[Start of Attachment]
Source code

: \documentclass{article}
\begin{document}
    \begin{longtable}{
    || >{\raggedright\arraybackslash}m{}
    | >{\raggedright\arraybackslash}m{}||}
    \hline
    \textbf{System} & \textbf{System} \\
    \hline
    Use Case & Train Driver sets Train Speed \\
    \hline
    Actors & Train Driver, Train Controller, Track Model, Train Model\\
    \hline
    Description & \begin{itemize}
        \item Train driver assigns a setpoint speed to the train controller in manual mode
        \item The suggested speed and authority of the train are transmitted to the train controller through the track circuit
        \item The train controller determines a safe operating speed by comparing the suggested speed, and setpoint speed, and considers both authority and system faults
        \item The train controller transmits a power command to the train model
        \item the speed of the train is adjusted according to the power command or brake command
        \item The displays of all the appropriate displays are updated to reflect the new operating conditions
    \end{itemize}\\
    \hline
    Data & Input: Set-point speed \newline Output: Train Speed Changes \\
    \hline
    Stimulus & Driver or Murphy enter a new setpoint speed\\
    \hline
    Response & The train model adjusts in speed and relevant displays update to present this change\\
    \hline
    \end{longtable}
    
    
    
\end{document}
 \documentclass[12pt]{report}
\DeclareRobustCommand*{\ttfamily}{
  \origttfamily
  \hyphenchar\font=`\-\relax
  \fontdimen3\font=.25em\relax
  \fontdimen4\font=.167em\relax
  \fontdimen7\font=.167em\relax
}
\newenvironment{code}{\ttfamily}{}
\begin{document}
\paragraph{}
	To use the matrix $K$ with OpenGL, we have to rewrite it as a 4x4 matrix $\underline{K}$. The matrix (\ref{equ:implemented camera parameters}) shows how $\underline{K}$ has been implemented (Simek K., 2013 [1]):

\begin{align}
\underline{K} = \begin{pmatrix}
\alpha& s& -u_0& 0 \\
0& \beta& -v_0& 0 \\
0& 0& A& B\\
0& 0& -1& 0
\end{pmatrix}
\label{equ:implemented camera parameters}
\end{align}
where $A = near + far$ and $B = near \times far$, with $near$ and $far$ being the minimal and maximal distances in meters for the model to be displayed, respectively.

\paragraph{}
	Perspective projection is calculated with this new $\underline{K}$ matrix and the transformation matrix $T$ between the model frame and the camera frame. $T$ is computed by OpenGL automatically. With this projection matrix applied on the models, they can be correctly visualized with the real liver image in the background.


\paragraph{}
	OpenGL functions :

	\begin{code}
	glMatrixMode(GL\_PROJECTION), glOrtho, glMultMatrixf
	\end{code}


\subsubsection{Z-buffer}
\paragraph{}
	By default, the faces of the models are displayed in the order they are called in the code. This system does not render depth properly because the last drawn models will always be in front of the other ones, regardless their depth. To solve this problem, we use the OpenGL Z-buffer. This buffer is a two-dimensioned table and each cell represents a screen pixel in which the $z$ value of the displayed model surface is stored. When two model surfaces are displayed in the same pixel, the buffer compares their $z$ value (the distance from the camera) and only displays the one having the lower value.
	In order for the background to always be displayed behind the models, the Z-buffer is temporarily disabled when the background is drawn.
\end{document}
[End of Attachment]
• Description of the task
A single number is expected: how many lines in the material above contain the word "buffer".

• Exercise solution
3